Benefits of ELEK Cable HV Software
- Accuracy and Reliability: With matching results obtained during validation, users can trust that ELEK Cable HV delivers precise and reliable current ratings. This accuracy ensures the safety of personnel and equipment while maintaining the reliability of the electricity network.
- Time and Cost Efficiency: By automating the complex calculations required for cable current ratings, ELEK Cable HV streamlines the design process, saving valuable time and effort for electrical engineers. It enables efficient resource utilization, eliminates the need for manual calculations, and minimizes the risk of errors or miscalculations.
- Compliance with Industry Standards: Our software is developed in strict adherence to IEC Standard 60287, ensuring compliance with internationally recognized guidelines for high-voltage cable current rating calculations. This compliance guarantees compatibility with industry practices, regulatory requirements, and project specifications.
- Flexibility and Customisation: ELEK Cable HV offers flexibility and customisation options to accommodate various cable configurations, operating conditions, and project-specific requirements. It allows users to input specific cable and installation details, facilitating accurate calculations tailored to the specific design needs. The finite element technique further extends the capabilities.
- Comprehensive Reporting and Documentation: The software provides comprehensive reporting capabilities, allowing users to generate detailed reports of the calculated results, assumptions made, and input parameters used. This documentation ensures transparency, traceability, and engineering standards and practices compliance.
- Continuous Updates and Support: We are dedicated to continuously improving and upgrading ELEK Cable HV to incorporate the latest advancements in high-voltage cable current rating calculations.

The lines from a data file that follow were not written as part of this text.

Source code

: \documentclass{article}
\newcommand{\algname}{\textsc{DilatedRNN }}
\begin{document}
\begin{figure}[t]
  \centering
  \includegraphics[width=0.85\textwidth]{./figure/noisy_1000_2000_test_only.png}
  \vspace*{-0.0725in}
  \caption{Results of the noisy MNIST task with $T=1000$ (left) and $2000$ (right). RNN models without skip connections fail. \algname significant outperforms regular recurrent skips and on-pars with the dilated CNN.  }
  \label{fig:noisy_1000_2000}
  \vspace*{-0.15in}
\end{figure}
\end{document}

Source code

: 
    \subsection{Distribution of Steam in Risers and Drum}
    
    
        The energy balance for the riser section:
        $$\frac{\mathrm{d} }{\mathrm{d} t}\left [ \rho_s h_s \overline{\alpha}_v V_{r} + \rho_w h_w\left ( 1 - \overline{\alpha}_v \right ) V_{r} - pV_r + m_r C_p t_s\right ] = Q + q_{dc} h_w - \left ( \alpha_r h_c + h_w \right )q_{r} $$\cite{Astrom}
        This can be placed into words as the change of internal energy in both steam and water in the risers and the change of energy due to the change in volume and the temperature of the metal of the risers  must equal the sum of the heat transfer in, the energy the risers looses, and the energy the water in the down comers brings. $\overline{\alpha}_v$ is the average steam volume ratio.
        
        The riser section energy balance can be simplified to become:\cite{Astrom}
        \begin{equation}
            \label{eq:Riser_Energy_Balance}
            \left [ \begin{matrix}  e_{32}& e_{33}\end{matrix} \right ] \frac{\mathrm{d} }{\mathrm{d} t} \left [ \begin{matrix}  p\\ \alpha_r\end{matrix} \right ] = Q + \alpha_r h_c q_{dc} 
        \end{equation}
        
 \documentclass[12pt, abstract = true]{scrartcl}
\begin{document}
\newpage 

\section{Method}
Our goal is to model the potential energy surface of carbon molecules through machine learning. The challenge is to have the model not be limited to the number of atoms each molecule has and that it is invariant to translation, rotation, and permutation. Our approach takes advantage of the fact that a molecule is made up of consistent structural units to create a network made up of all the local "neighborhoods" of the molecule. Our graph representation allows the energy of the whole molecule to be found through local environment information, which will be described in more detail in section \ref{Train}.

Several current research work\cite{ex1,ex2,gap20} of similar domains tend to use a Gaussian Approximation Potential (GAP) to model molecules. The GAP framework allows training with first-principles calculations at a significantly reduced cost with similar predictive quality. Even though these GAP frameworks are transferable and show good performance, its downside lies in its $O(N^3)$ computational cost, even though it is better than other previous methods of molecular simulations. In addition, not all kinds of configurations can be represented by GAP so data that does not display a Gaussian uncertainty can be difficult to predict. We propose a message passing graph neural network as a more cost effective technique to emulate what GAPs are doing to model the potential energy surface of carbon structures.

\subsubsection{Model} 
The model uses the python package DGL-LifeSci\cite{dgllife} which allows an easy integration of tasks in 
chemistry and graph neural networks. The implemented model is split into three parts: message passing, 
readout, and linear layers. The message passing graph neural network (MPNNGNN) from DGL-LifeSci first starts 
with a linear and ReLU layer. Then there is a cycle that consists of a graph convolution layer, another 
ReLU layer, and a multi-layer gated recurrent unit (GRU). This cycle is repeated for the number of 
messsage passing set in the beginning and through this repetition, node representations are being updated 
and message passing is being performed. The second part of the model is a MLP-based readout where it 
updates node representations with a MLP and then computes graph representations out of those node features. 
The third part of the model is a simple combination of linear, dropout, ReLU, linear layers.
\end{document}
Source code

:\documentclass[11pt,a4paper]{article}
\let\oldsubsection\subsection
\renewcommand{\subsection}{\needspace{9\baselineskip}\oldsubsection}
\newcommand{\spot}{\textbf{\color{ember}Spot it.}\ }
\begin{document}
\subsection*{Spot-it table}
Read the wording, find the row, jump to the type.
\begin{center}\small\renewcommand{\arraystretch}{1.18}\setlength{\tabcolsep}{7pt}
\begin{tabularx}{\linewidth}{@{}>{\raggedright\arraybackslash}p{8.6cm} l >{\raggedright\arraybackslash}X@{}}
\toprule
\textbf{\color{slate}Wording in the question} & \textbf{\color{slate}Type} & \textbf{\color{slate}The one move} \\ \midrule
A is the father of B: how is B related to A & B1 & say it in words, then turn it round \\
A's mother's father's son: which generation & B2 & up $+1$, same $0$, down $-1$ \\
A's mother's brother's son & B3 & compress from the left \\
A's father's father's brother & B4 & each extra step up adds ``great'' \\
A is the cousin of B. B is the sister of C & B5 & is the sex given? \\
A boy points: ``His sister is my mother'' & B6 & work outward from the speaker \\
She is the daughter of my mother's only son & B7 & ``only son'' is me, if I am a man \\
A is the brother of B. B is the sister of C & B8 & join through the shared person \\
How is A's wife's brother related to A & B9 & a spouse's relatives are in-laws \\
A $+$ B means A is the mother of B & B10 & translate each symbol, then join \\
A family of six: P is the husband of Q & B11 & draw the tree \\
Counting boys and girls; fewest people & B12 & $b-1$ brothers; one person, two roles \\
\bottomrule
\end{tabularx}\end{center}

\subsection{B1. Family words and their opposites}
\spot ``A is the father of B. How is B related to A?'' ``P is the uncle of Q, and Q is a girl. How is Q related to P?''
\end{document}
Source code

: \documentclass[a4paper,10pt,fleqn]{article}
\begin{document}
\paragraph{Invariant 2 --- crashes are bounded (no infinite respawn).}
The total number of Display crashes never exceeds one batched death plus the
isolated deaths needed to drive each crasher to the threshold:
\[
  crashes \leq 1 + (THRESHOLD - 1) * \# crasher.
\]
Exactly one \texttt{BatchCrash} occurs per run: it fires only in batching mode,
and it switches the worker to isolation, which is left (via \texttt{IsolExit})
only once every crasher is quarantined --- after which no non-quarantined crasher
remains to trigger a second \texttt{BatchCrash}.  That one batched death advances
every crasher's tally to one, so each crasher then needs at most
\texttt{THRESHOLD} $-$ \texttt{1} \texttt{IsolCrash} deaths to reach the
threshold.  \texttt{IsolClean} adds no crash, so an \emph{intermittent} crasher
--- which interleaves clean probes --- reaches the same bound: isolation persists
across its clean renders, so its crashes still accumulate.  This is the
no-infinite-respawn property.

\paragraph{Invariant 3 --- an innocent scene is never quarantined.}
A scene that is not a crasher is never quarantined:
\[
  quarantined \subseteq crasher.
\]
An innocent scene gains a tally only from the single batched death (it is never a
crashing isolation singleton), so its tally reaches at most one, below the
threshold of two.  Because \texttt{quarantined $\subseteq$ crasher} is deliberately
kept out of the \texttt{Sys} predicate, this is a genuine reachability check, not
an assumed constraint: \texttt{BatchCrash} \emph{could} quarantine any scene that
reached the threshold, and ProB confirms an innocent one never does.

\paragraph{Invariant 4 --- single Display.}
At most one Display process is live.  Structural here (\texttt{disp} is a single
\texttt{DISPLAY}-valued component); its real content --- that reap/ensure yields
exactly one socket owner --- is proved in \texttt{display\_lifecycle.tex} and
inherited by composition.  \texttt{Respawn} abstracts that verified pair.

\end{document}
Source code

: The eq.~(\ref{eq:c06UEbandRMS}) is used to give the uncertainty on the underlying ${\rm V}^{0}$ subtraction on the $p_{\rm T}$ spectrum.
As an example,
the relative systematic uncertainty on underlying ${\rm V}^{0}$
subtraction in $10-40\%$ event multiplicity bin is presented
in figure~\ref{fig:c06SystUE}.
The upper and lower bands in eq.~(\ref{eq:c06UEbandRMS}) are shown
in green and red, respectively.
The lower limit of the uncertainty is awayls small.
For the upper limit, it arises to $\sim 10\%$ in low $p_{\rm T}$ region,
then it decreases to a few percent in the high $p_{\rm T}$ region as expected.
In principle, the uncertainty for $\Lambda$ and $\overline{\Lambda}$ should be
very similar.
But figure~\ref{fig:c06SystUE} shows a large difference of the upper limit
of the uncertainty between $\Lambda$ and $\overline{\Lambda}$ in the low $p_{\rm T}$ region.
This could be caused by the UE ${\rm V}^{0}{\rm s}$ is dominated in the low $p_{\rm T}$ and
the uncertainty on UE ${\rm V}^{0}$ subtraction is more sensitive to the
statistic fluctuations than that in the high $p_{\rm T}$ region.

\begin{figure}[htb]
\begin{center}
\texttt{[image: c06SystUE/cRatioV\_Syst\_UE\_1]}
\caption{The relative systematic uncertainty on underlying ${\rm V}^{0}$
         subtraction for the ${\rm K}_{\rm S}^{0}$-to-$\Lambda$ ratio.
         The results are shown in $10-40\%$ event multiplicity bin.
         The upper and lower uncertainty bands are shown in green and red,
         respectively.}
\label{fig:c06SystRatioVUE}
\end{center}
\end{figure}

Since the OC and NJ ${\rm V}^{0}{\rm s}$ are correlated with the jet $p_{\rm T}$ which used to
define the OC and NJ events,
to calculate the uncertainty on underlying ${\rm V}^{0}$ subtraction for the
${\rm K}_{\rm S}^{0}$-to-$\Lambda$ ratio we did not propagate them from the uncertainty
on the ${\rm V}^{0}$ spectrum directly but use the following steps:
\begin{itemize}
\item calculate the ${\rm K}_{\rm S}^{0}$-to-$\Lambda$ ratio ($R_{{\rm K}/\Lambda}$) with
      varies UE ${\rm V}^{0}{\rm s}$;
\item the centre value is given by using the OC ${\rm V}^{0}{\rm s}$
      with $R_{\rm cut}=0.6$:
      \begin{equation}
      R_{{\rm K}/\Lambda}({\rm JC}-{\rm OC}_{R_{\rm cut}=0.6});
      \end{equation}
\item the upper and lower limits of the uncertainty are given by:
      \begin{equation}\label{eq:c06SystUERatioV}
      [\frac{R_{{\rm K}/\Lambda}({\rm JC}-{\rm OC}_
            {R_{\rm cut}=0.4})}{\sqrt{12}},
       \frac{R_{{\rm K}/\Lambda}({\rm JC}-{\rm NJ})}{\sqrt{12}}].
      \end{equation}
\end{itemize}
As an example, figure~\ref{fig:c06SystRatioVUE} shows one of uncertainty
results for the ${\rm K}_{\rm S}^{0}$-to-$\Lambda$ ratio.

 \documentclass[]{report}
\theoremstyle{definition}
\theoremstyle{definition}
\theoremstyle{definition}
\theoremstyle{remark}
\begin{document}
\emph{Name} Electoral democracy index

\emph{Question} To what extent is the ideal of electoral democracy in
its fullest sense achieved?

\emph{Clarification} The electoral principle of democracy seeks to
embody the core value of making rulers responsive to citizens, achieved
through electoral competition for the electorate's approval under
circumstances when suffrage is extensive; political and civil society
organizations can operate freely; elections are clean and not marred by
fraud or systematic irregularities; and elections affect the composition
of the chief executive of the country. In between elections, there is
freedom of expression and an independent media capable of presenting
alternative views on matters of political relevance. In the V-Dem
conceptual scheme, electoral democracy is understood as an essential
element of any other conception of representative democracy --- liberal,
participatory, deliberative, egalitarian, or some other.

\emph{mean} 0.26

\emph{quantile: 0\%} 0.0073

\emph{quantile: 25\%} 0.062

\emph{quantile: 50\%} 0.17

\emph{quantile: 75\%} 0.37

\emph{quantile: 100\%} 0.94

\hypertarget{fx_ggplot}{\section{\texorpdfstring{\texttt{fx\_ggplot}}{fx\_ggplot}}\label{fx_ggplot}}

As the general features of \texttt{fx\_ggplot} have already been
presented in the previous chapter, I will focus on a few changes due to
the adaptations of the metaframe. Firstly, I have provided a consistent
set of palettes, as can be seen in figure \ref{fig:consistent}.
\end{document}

We provide ongoing support, ensuring that our users have access to the latest software versions, updates, and technical assistance.
Conclusion - ELEK Cable HV successfully validated
The successful verification of ELEK Cable HV against the CIGRE Technical Brochure 880 is a significant milestone for our software, highlighting its accuracy and reliability in calculating high voltage cable current ratings. The accuracy of the results for three-core armoured cables has been further enhanced with CIGRE Technical Brochure 908.
Achieving exact matching results with the industry-standard Technical Brochure demonstrates the meticulous attention to detail and commitment to excellence in our software development. With the validation process completed, ELEK Cable HV provides electrical engineers and professionals with a trusted and efficient tool for accurate high voltage cable current rating calculations, ensuring power systems’ safe and optimal performance.